# Heated floor over slab



## HandyHails (Feb 28, 2009)

Simple question.

I've done dozens of heated floor installs at this point. Never over a concrete slab though. 

Any special tricks or recommendations anyone found to make sure these adhere to the slab. Really the only problem I've ever had w/ these electric blanket type systems is that they like to float to the top of the self leveling compound.

I've solved that issue completely by using wire lath over the heating element and stapling to the subfloor. Obviously this is not an option here. 

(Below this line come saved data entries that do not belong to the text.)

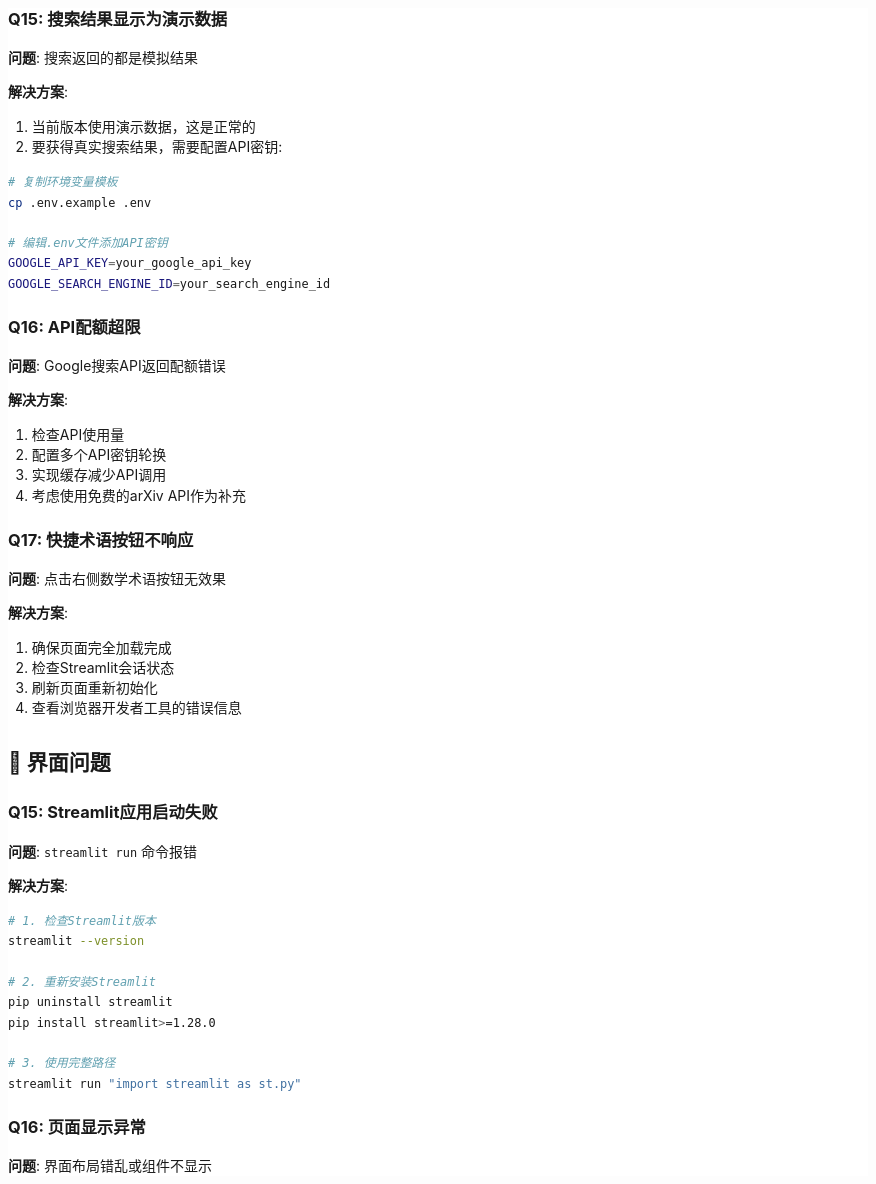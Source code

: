 ### Q15: 搜索结果显示为演示数据
**问题**: 搜索返回的都是模拟结果

**解决方案**:
1. 当前版本使用演示数据，这是正常的
2. 要获得真实搜索结果，需要配置API密钥:
```bash
# 复制环境变量模板
cp .env.example .env

# 编辑.env文件添加API密钥
GOOGLE_API_KEY=your_google_api_key
GOOGLE_SEARCH_ENGINE_ID=your_search_engine_id
```

### Q16: API配额超限
**问题**: Google搜索API返回配额错误

**解决方案**:
1. 检查API使用量
2. 配置多个API密钥轮换
3. 实现缓存减少API调用
4. 考虑使用免费的arXiv API作为补充

### Q17: 快捷术语按钮不响应
**问题**: 点击右侧数学术语按钮无效果

**解决方案**:
1. 确保页面完全加载完成
2. 检查Streamlit会话状态
3. 刷新页面重新初始化
4. 查看浏览器开发者工具的错误信息

## 🎨 界面问题

### Q15: Streamlit应用启动失败
**问题**: `streamlit run` 命令报错

**解决方案**:
```bash
# 1. 检查Streamlit版本
streamlit --version

# 2. 重新安装Streamlit
pip uninstall streamlit
pip install streamlit>=1.28.0

# 3. 使用完整路径
streamlit run "import streamlit as st.py"
```

### Q16: 页面显示异常
**问题**: 界面布局错乱或组件不显示

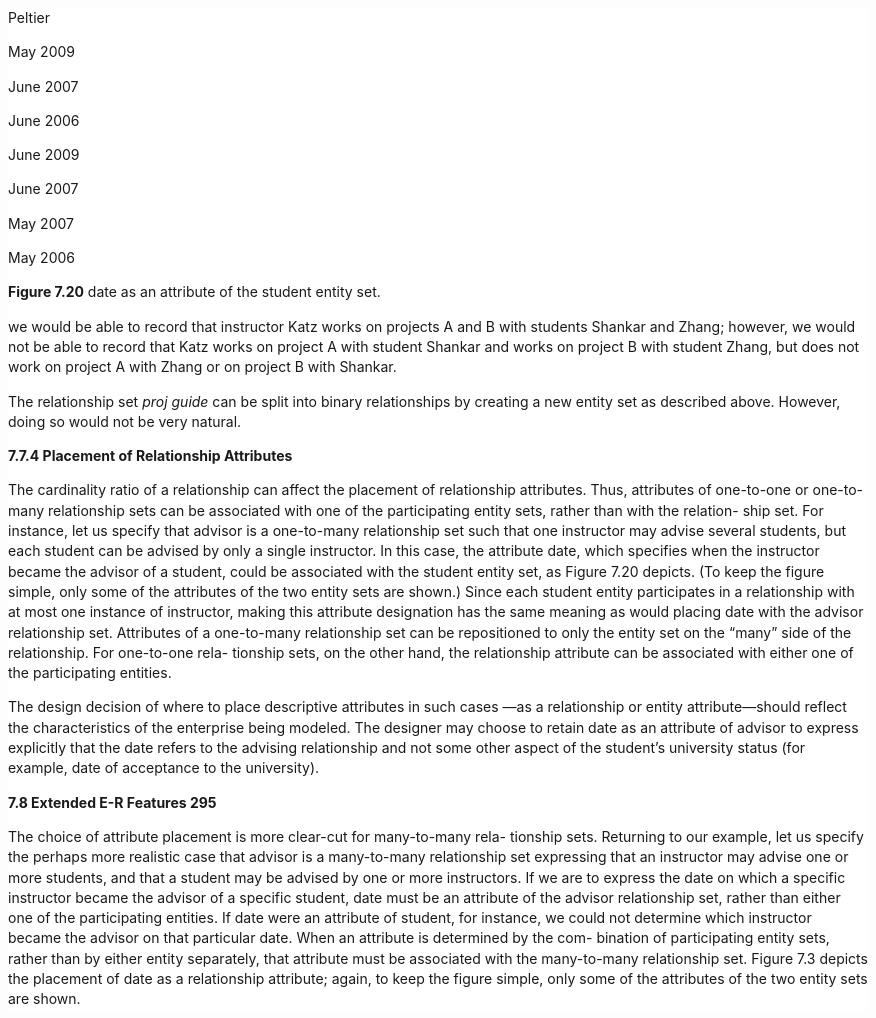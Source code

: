 Peltier

May 2009

June 2007

June 2006

June 2009

June 2007

May 2007

May 2006

**Figure 7.20** date as an attribute of the student entity set.

we would be able to record that instructor Katz works on projects A and B with students Shankar and Zhang; however, we would not be able to record that Katz works on project A with student Shankar and works on project B with student Zhang, but does not work on project A with Zhang or on project B with Shankar.

The relationship set _proj guide_ can be split into binary relationships by creating a new entity set as described above. However, doing so would not be very natural.

**7.7.4 Placement of Relationship Attributes**

The cardinality ratio of a relationship can affect the placement of relationship attributes. Thus, attributes of one-to-one or one-to-many relationship sets can be associated with one of the participating entity sets, rather than with the relation- ship set. For instance, let us specify that advisor is a one-to-many relationship set such that one instructor may advise several students, but each student can be advised by only a single instructor. In this case, the attribute date, which specifies when the instructor became the advisor of a student, could be associated with the student entity set, as Figure 7.20 depicts. (To keep the figure simple, only some of the attributes of the two entity sets are shown.) Since each student entity participates in a relationship with at most one instance of instructor, making this attribute designation has the same meaning as would placing date with the advisor relationship set. Attributes of a one-to-many relationship set can be repositioned to only the entity set on the “many” side of the relationship. For one-to-one rela- tionship sets, on the other hand, the relationship attribute can be associated with either one of the participating entities.

The design decision of where to place descriptive attributes in such cases —as a relationship or entity attribute—should reflect the characteristics of the enterprise being modeled. The designer may choose to retain date as an attribute of advisor to express explicitly that the date refers to the advising relationship and not some other aspect of the student’s university status (for example, date of acceptance to the university).  

**7.8 Extended E-R Features 295**

The choice of attribute placement is more clear-cut for many-to-many rela- tionship sets. Returning to our example, let us specify the perhaps more realistic case that advisor is a many-to-many relationship set expressing that an instructor may advise one or more students, and that a student may be advised by one or more instructors. If we are to express the date on which a specific instructor became the advisor of a specific student, date must be an attribute of the advisor relationship set, rather than either one of the participating entities. If date were an attribute of student, for instance, we could not determine which instructor became the advisor on that particular date. When an attribute is determined by the com- bination of participating entity sets, rather than by either entity separately, that attribute must be associated with the many-to-many relationship set. Figure 7.3 depicts the placement of date as a relationship attribute; again, to keep the figure simple, only some of the attributes of the two entity sets are shown.
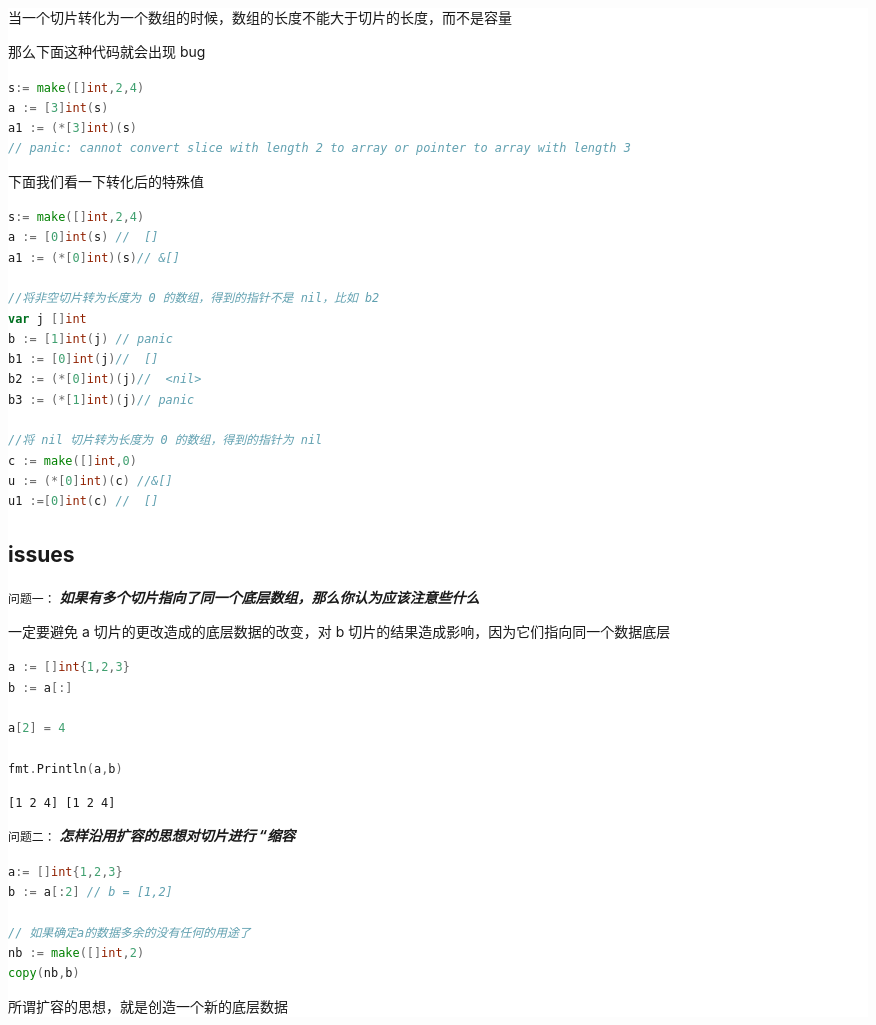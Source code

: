 当一个切片转化为一个数组的时候，数组的长度不能大于切片的长度，而不是容量

那么下面这种代码就会出现 bug

```go
s:= make([]int,2,4)
a := [3]int(s)
a1 := (*[3]int)(s)
// panic: cannot convert slice with length 2 to array or pointer to array with length 3
```
下面我们看一下转化后的特殊值

```go
s:= make([]int,2,4)
a := [0]int(s) //  []
a1 := (*[0]int)(s)// &[]

//将非空切片转为长度为 0 的数组，得到的指针不是 nil，比如 b2
var j []int
b := [1]int(j) // panic
b1 := [0]int(j)//  [] 
b2 := (*[0]int)(j)//  <nil>
b3 := (*[1]int)(j)// panic

//将 nil 切片转为长度为 0 的数组，得到的指针为 nil
c := make([]int,0)
u := (*[0]int)(c) //&[] 
u1 :=[0]int(c) //  []
```
## issues
`问题一：` ***如果有多个切片指向了同一个底层数组，那么你认为应该注意些什么***

一定要避免 a 切片的更改造成的底层数据的改变，对 b 切片的结果造成影响，因为它们指向同一个数据底层

```go
a := []int{1,2,3}
b := a[:]

a[2] = 4

fmt.Println(a,b)
```
`[1 2 4] [1 2 4]`

`问题二：` ***怎样沿用扩容的思想对切片进行 “缩容***

```go
a:= []int{1,2,3}
b := a[:2] // b = [1,2]

// 如果确定a的数据多余的没有任何的用途了
nb := make([]int,2)
copy(nb,b)
```
所谓扩容的思想，就是创造一个新的底层数据
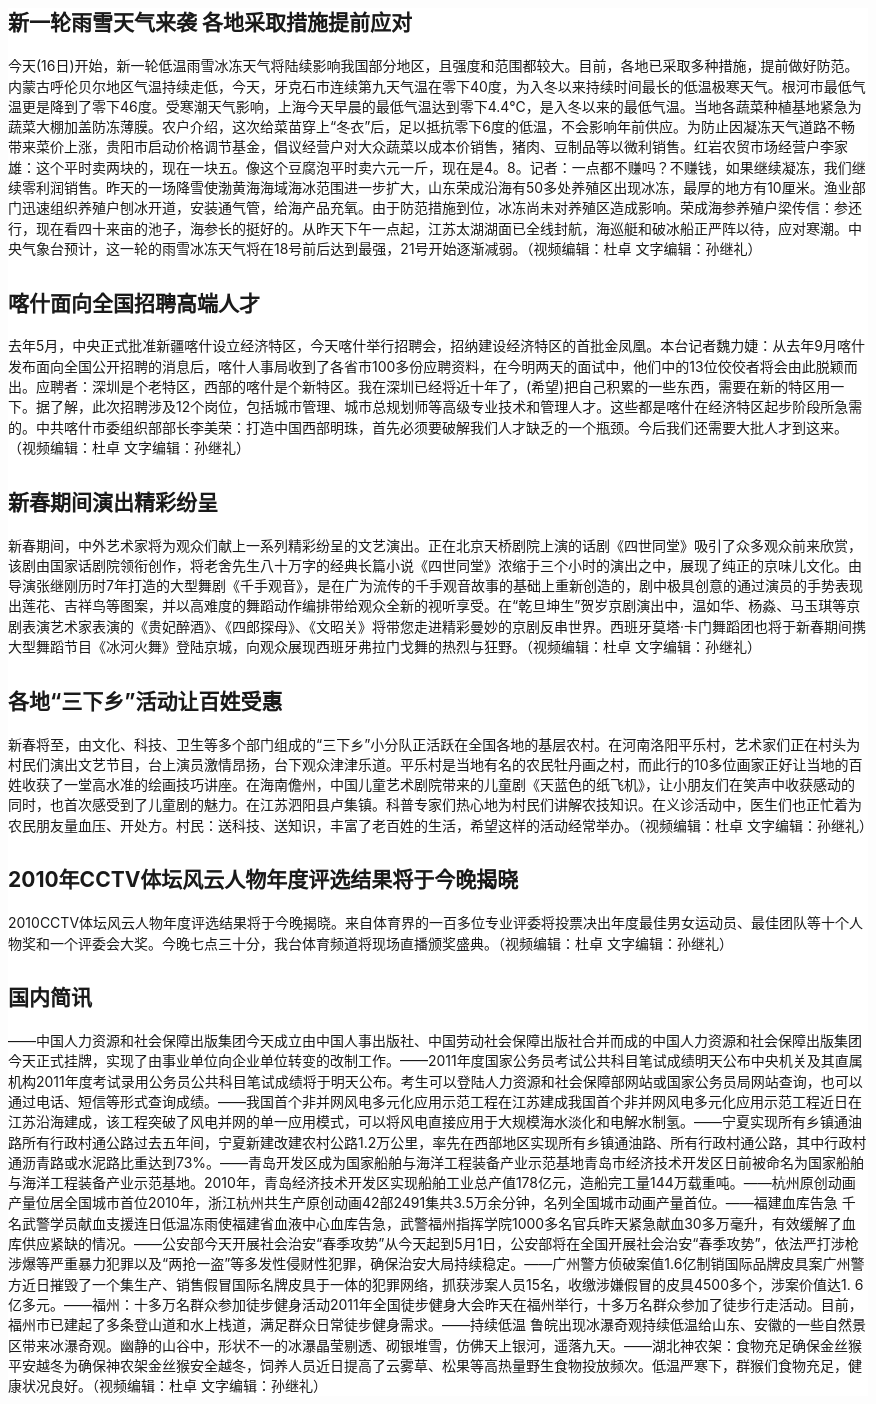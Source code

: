 
## 新一轮雨雪天气来袭 各地采取措施提前应对


今天(16日)开始，新一轮低温雨雪冰冻天气将陆续影响我国部分地区，且强度和范围都较大。目前，各地已采取多种措施，提前做好防范。内蒙古呼伦贝尔地区气温持续走低，今天，牙克石市连续第九天气温在零下40度，为入冬以来持续时间最长的低温极寒天气。根河市最低气温更是降到了零下46度。受寒潮天气影响，上海今天早晨的最低气温达到零下4.4℃，是入冬以来的最低气温。当地各蔬菜种植基地紧急为蔬菜大棚加盖防冻薄膜。农户介绍，这次给菜苗穿上“冬衣”后，足以抵抗零下6度的低温，不会影响年前供应。为防止因凝冻天气道路不畅带来菜价上涨，贵阳市启动价格调节基金，倡议经营户对大众蔬菜以成本价销售，猪肉、豆制品等以微利销售。红岩农贸市场经营户李家雄：这个平时卖两块的，现在一块五。像这个豆腐泡平时卖六元一斤，现在是4。8。记者：一点都不赚吗？不赚钱，如果继续凝冻，我们继续零利润销售。昨天的一场降雪使渤黄海海域海冰范围进一步扩大，山东荣成沿海有50多处养殖区出现冰冻，最厚的地方有10厘米。渔业部门迅速组织养殖户刨冰开道，安装通气管，给海产品充氧。由于防范措施到位，冰冻尚未对养殖区造成影响。荣成海参养殖户梁传信：参还行，现在看四十来亩的池子，海参长的挺好的。从昨天下午一点起，江苏太湖湖面已全线封航，海巡艇和破冰船正严阵以待，应对寒潮。中央气象台预计，这一轮的雨雪冰冻天气将在18号前后达到最强，21号开始逐渐减弱。（视频编辑：杜卓 文字编辑：孙继礼）


## 喀什面向全国招聘高端人才


去年5月，中央正式批准新疆喀什设立经济特区，今天喀什举行招聘会，招纳建设经济特区的首批金凤凰。本台记者魏力婕：从去年9月喀什发布面向全国公开招聘的消息后，喀什人事局收到了各省市100多份应聘资料，在今明两天的面试中，他们中的13位佼佼者将会由此脱颖而出。应聘者：深圳是个老特区，西部的喀什是个新特区。我在深圳已经将近十年了，(希望)把自己积累的一些东西，需要在新的特区用一下。据了解，此次招聘涉及12个岗位，包括城市管理、城市总规划师等高级专业技术和管理人才。这些都是喀什在经济特区起步阶段所急需的。中共喀什市委组织部部长李美荣：打造中国西部明珠，首先必须要破解我们人才缺乏的一个瓶颈。今后我们还需要大批人才到这来。（视频编辑：杜卓 文字编辑：孙继礼）


## 新春期间演出精彩纷呈


新春期间，中外艺术家将为观众们献上一系列精彩纷呈的文艺演出。正在北京天桥剧院上演的话剧《四世同堂》吸引了众多观众前来欣赏，该剧由国家话剧院领衔创作，将老舍先生八十万字的经典长篇小说《四世同堂》浓缩于三个小时的演出之中，展现了纯正的京味儿文化。由导演张继刚历时7年打造的大型舞剧《千手观音》，是在广为流传的千手观音故事的基础上重新创造的，剧中极具创意的通过演员的手势表现出莲花、吉祥鸟等图案，并以高难度的舞蹈动作编排带给观众全新的视听享受。在“乾旦坤生”贺岁京剧演出中，温如华、杨淼、马玉琪等京剧表演艺术家表演的《贵妃醉酒》、《四郎探母》、《文昭关》将带您走进精彩曼妙的京剧反串世界。西班牙莫塔·卡门舞蹈团也将于新春期间携大型舞蹈节目《冰河火舞》登陆京城，向观众展现西班牙弗拉门戈舞的热烈与狂野。（视频编辑：杜卓 文字编辑：孙继礼）


## 各地“三下乡”活动让百姓受惠


新春将至，由文化、科技、卫生等多个部门组成的“三下乡”小分队正活跃在全国各地的基层农村。在河南洛阳平乐村，艺术家们正在村头为村民们演出文艺节目，台上演员激情昂扬，台下观众津津乐道。平乐村是当地有名的农民牡丹画之村，而此行的10多位画家正好让当地的百姓收获了一堂高水准的绘画技巧讲座。在海南儋州，中国儿童艺术剧院带来的儿童剧《天蓝色的纸飞机》，让小朋友们在笑声中收获感动的同时，也首次感受到了儿童剧的魅力。在江苏泗阳县卢集镇。科普专家们热心地为村民们讲解农技知识。在义诊活动中，医生们也正忙着为农民朋友量血压、开处方。村民：送科技、送知识，丰富了老百姓的生活，希望这样的活动经常举办。（视频编辑：杜卓 文字编辑：孙继礼）


## 2010年CCTV体坛风云人物年度评选结果将于今晚揭晓


2010CCTV体坛风云人物年度评选结果将于今晚揭晓。来自体育界的一百多位专业评委将投票决出年度最佳男女运动员、最佳团队等十个人物奖和一个评委会大奖。今晚七点三十分，我台体育频道将现场直播颁奖盛典。（视频编辑：杜卓 文字编辑：孙继礼）


## 国内简讯


——中国人力资源和社会保障出版集团今天成立由中国人事出版社、中国劳动社会保障出版社合并而成的中国人力资源和社会保障出版集团今天正式挂牌，实现了由事业单位向企业单位转变的改制工作。——2011年度国家公务员考试公共科目笔试成绩明天公布中央机关及其直属机构2011年度考试录用公务员公共科目笔试成绩将于明天公布。考生可以登陆人力资源和社会保障部网站或国家公务员局网站查询，也可以通过电话、短信等形式查询成绩。——我国首个非并网风电多元化应用示范工程在江苏建成我国首个非并网风电多元化应用示范工程近日在江苏沿海建成，该工程突破了风电并网的单一应用模式，可以将风电直接应用于大规模海水淡化和电解水制氢。——宁夏实现所有乡镇通油路所有行政村通公路过去五年间，宁夏新建改建农村公路1.2万公里，率先在西部地区实现所有乡镇通油路、所有行政村通公路，其中行政村通沥青路或水泥路比重达到73%。——青岛开发区成为国家船舶与海洋工程装备产业示范基地青岛市经济技术开发区日前被命名为国家船舶与海洋工程装备产业示范基地。2010年，青岛经济技术开发区实现船舶工业总产值178亿元，造船完工量144万载重吨。——杭州原创动画产量位居全国城市首位2010年，浙江杭州共生产原创动画42部2491集共3.5万余分钟，名列全国城市动画产量首位。——福建血库告急 千名武警学员献血支援连日低温冻雨使福建省血液中心血库告急，武警福州指挥学院1000多名官兵昨天紧急献血30多万毫升，有效缓解了血库供应紧缺的情况。——公安部今天开展社会治安“春季攻势”从今天起到5月1日，公安部将在全国开展社会治安“春季攻势”，依法严打涉枪涉爆等严重暴力犯罪以及“两抢一盗”等多发性侵财性犯罪，确保治安大局持续稳定。——广州警方侦破案值1.6亿制销国际品牌皮具案广州警方近日摧毁了一个集生产、销售假冒国际名牌皮具于一体的犯罪网络，抓获涉案人员15名，收缴涉嫌假冒的皮具4500多个，涉案价值达1. 6亿多元。——福州：十多万名群众参加徒步健身活动2011年全国徒步健身大会昨天在福州举行，十多万名群众参加了徒步行走活动。目前，福州市已建起了多条登山道和水上栈道，满足群众日常徒步健身需求。——持续低温 鲁皖出现冰瀑奇观持续低温给山东、安徽的一些自然景区带来冰瀑奇观。幽静的山谷中，形状不一的冰瀑晶莹剔透、砌银堆雪，仿佛天上银河，遥落九天。——湖北神农架：食物充足确保金丝猴平安越冬为确保神农架金丝猴安全越冬，饲养人员近日提高了云雾草、松果等高热量野生食物投放频次。低温严寒下，群猴们食物充足，健康状况良好。（视频编辑：杜卓 文字编辑：孙继礼）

Any of the mesh mount systems more "sticky" than others? Would it me an option to strengthen the adhesive on these w/ a secondary product? 3M spray adhesive comes to mind.

Thanks,


----------



## EthanB (Sep 28, 2011)

I can't say from personal experience but I've seen guys laying them in with hot glue.


----------



## heathwwilson (Jan 31, 2012)

I just finished one spray adhesive does work but normally I can just use the double sided tape that's on the may then use the roll that comes with it to tape down edges and corners you can also use duct tape but only on the may part try not to cross it over the wires


----------



## Tech Dawg (Dec 13, 2010)

Noble EXT may be a good option? but I'm not sure if that can be used with heat. That stuff is pretty sticky... or maybe use rapid thinset and embed it with a stick of PVC.


----------



## angus242 (Oct 20, 2007)

Laticrete mats have self-adhesive backing.


----------



## GO Remodeling (Apr 5, 2005)

Warmly Yours (heat matt) suggests you use cork under the matt-on-slab installation. It's suppose to put the heat more into the tile than the slab. I've done two installs like that. I thinset the cork down with modified and go over it with a roller. Let dry overnight. Next day, hot melt the matt down and prime it real good. Let primer dry to directions and pour the leveler. Take all the regular precautions with leveler. No worries.:thumbsup:


----------



## Tech Dawg (Dec 13, 2010)

I just saw in the Laticrete spec's that you can use the 170 sound and crack isolation mat to keep from losing heat. I'm sure their heat mat would stick right to it :clap:


----------



## angus242 (Oct 20, 2007)

_Does LATICRETE 170 Sound & Crack Isolation Mat provide any insulation value for LATICRETE Floor Heat?_
No. LATICRETE 170 Sound & Crack Isolation Mat has an R value of only 0.1 so it will not be effective as an insulator for radiant heat systems.


----------



## Tech Dawg (Dec 13, 2010)

angus242 said:


> Does LATICRETE 170 Sound & Crack Isolation Mat provide any insulation value for LATICRETE Floor Heat?
> No. LATICRETE 170 Sound & Crack Isolation Mat has an R value of only 0.1 so it will not be effective as an insulator for radiant heat systems.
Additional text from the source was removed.